DA = (3 2 + (-1,5) 2 + 3 2 ) ½ = 4,5; DC = ((-1,5) 2 + 1 2 + 3 2 ) ½ = 3,5
u DA = <3; -1,5; 3> 4,5 = <0,67; -0,33; 0,67>
u DC = <-1,5; een; 3> 3,5 = <-0,43; 0.29; 0,86>
u DB = <0; -een; 0>
u D = <0; 0; -1>
Stap 4: druk alle spanningen uit als vectoren
T DA = T DA u DA = T DA <0,67; -0,33; 0,67>
T DC = T DC u DC = T DC <-0,43; 0.29; 0,86>
T DB = T DB u DB = T DB <0; -een; 0>
T D = 30 <0; 0; -1>
Stap 5: Pas de statische evenwichtstoestand toe en los het stelsel van vergelijkingen op
Ten slotte wordt de toestand van statisch evenwicht op de emmer toegepast, zodat de vectorsom van alle krachten op het knooppunt nul is:
T DA + T DC + T DB + T D = 0
Omdat de spanningen zich in de ruimte bevinden, resulteert dit in een stelsel van drie vergelijkingen voor elke component (x, y en z) van de spanningen.

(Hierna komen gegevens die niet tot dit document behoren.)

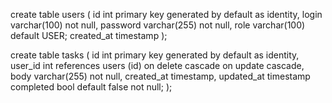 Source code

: create table users
(
id int primary key generated by default as identity,
login varchar(100) not null,
password varchar(255) not null,
role varchar(100) default USER;
created_at timestamp
);

create table tasks
(
id int primary key generated by default as identity,
user_id int references users (id) on delete cascade on update cascade,
body varchar(255) not null,
created_at timestamp,
updated_at timestamp
completed bool default false not null;
);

0,67 T DA -0,43 T DC + 0 T DB = 0
-0,33 T DA + 0,29 T DC - T DB = 0
0,67 T DA + 0,86 T DC +0 T DB - 30 = 0
De oplossing is: T DA = 14,9 N; T DA = 23,3 N; T DB = 1,82 N
Referenties
- Bedford, 2000. A. Technische mechanica: statica. Addison Wesley. 38-52.
- Figueroa, D. Series: Physics for Sciences and Engineering. Deel 1. Kinematica 31-68.
- Fysiek. Module 8: Vectoren. Hersteld van: frtl.utn.edu.ar
- Hibbeler, R. 2006. Mechanica voor ingenieurs. Statisch 6e editie. Continental Publishing Company. 15-53.